In the listing below, find the line containing "- Type Systems" and the line containing "- Static-type systems are rarely complete". Repeat exactly those two lines and every line between them.

[Data to process — start]

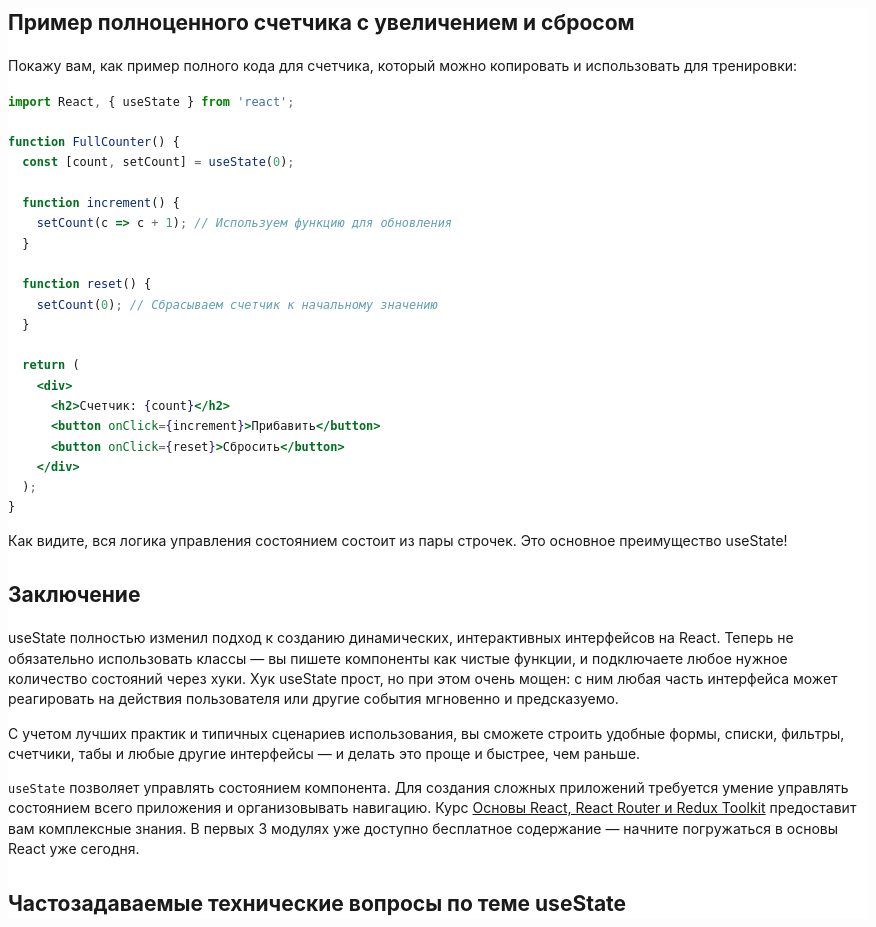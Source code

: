 ## Пример полноценного счетчика с увеличением и сбросом

Покажу вам, как пример полного кода для счетчика, который можно копировать и использовать для тренировки:

```jsx
import React, { useState } from 'react';

function FullCounter() {
  const [count, setCount] = useState(0);

  function increment() {
    setCount(c => c + 1); // Используем функцию для обновления
  }

  function reset() {
    setCount(0); // Сбрасываем счетчик к начальному значению
  }

  return (
    <div>
      <h2>Счетчик: {count}</h2>
      <button onClick={increment}>Прибавить</button>
      <button onClick={reset}>Сбросить</button>
    </div>
  );
}
```

Как видите, вся логика управления состоянием состоит из пары строчек. Это основное преимущество useState!

## Заключение

useState полностью изменил подход к созданию динамических, интерактивных интерфейсов на React. Теперь не обязательно использовать классы — вы пишете компоненты как чистые функции, и подключаете любое нужное количество состояний через хуки. Хук useState прост, но при этом очень мощен: с ним любая часть интерфейса может реагировать на действия пользователя или другие события мгновенно и предсказуемо.

С учетом лучших практик и типичных сценариев использования, вы сможете строить удобные формы, списки, фильтры, счетчики, табы и любые другие интерфейсы — и делать это проще и быстрее, чем раньше.

`useState` позволяет управлять состоянием компонента. Для создания сложных приложений требуется умение управлять состоянием всего приложения и организовывать навигацию. Курс [Основы React, React Router и Redux Toolkit](https://purpleschool.ru/course/react-redux?utm_source=knowledgebase&utm_medium=article&utm_campaign=chto-takoe-usestate-v-react-i-kak-ego-ispolzovat) предоставит вам комплексные знания. В первых 3 модулях уже доступно бесплатное содержание — начните погружаться в основы React уже сегодня.

## Частозадаваемые технические вопросы по теме useState
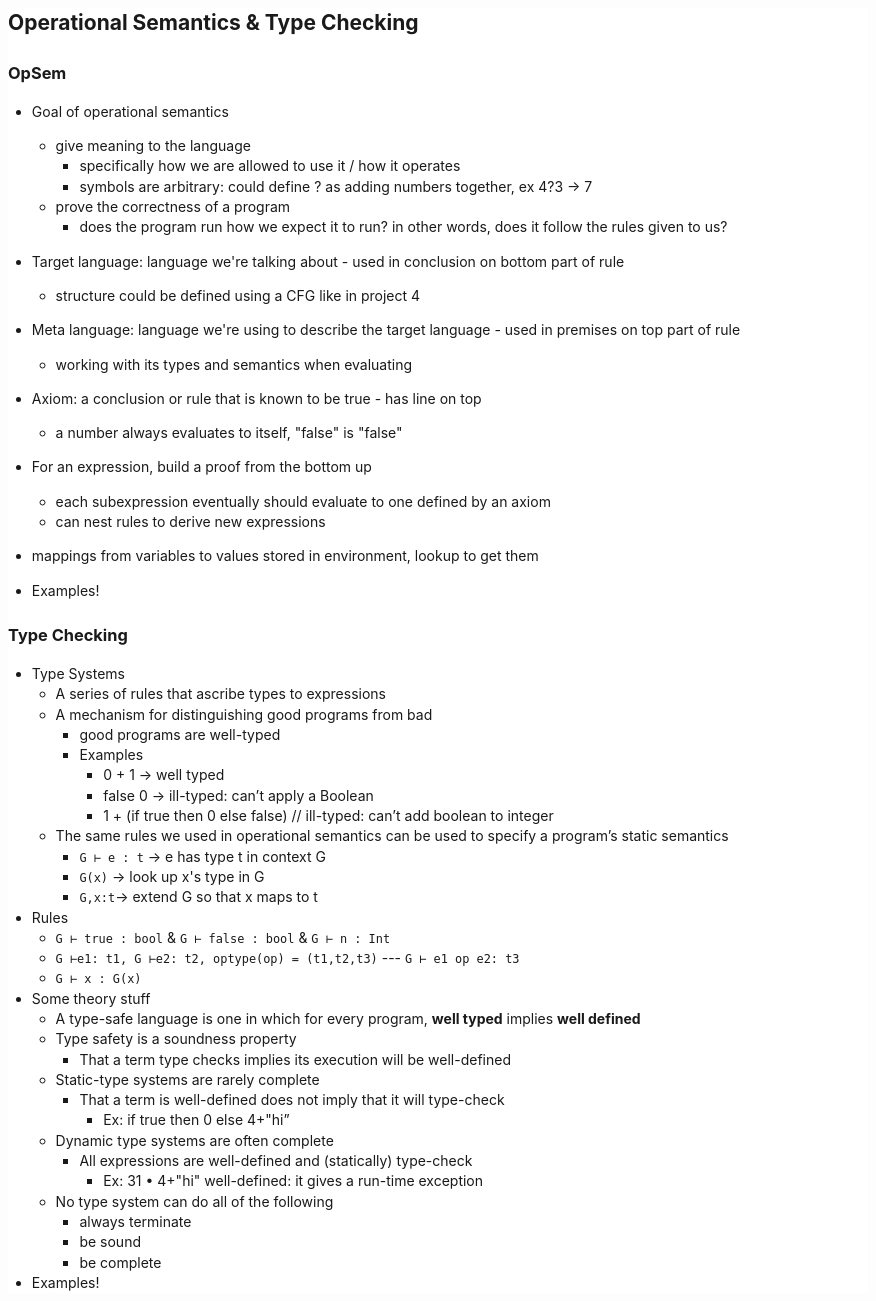 ## Operational Semantics & Type Checking

### OpSem
- Goal of operational semantics
    - give meaning to the language
        - specifically how we are allowed to use it / how it operates
        - symbols are arbitrary: could define ? as adding numbers together, ex 4?3 -> 7
    - prove the correctness of a program
        - does the program run how we expect it to run? in other words, does it follow the rules given to us?

- Target language: language we're talking about - used in conclusion on bottom part of rule
    - structure could be defined using a CFG like in project 4
- Meta language: language we're using to describe the target language - used in premises on top part of rule
    - working with its types and semantics when evaluating

- Axiom: a conclusion or rule that is known to be true - has line on top
    - a number always evaluates to itself, "false" is "false"
- For an expression, build a proof from the bottom up
    - each subexpression eventually should evaluate to one defined by an axiom
    - can nest rules to derive new expressions
- mappings from variables to values stored in environment, lookup to get them
- Examples!

### Type Checking
- Type Systems
    - A series of rules that ascribe types to expressions
    - A mechanism for distinguishing good programs from bad
        - good programs are well-typed
        - Examples
            - 0 + 1 -> well typed
            - false 0 -> ill-typed: can’t apply a Boolean
            - 1 + (if true then 0 else false) // ill-typed: can’t add boolean to integer
    - The same rules we used in operational semantics can be used to specify a program’s static semantics
        - `G ⊢ e : t`  → e has type t in context G
        - `G(x)` → look up x's type in G
        - `G,x:t`→ extend G so that x maps to t
- Rules
    - `G ⊢ true : bool` & `G ⊢ false : bool` & `G ⊢ n : Int`
    - `G ⊢e1: t1, G ⊢e2: t2, optype(op) = (t1,t2,t3)`
          ---
              `G ⊢ e1 op e2: t3`
    - `G ⊢ x : G(x)`
- Some theory stuff
    - A type-safe language is one in which for every program, **well typed** implies **well defined**
    - Type safety is a soundness property
        - That a term type checks implies its execution will be well-defined
    - Static-type systems are rarely complete
        - That a term is well-defined does not imply that it will type-check
            - Ex: if true then 0 else 4+"hi”
    - Dynamic type systems are often complete
        - All expressions are well-defined and (statically) type-check
            - Ex: 31 • 4+"hi" well-defined: it gives a run-time exception
    - No type system can do all of the following
        - always terminate
        - be sound
        - be complete
- Examples!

[Data to process — finish]

■ Task answer:
- Type Systems
    - A series of rules that ascribe types to expressions
    - A mechanism for distinguishing good programs from bad
        - good programs are well-typed
        - Examples
            - 0 + 1 -> well typed
            - false 0 -> ill-typed: can’t apply a Boolean
            - 1 + (if true then 0 else false) // ill-typed: can’t add boolean to integer
    - The same rules we used in operational semantics can be used to specify a program’s static semantics
        - `G ⊢ e : t`  → e has type t in context G
        - `G(x)` → look up x's type in G
        - `G,x:t`→ extend G so that x maps to t
- Rules
    - `G ⊢ true : bool` & `G ⊢ false : bool` & `G ⊢ n : Int`
    - `G ⊢e1: t1, G ⊢e2: t2, optype(op) = (t1,t2,t3)`
          ---
              `G ⊢ e1 op e2: t3`
    - `G ⊢ x : G(x)`
- Some theory stuff
    - A type-safe language is one in which for every program, **well typed** implies **well defined**
    - Type safety is a soundness property
        - That a term type checks implies its execution will be well-defined
    - Static-type systems are rarely complete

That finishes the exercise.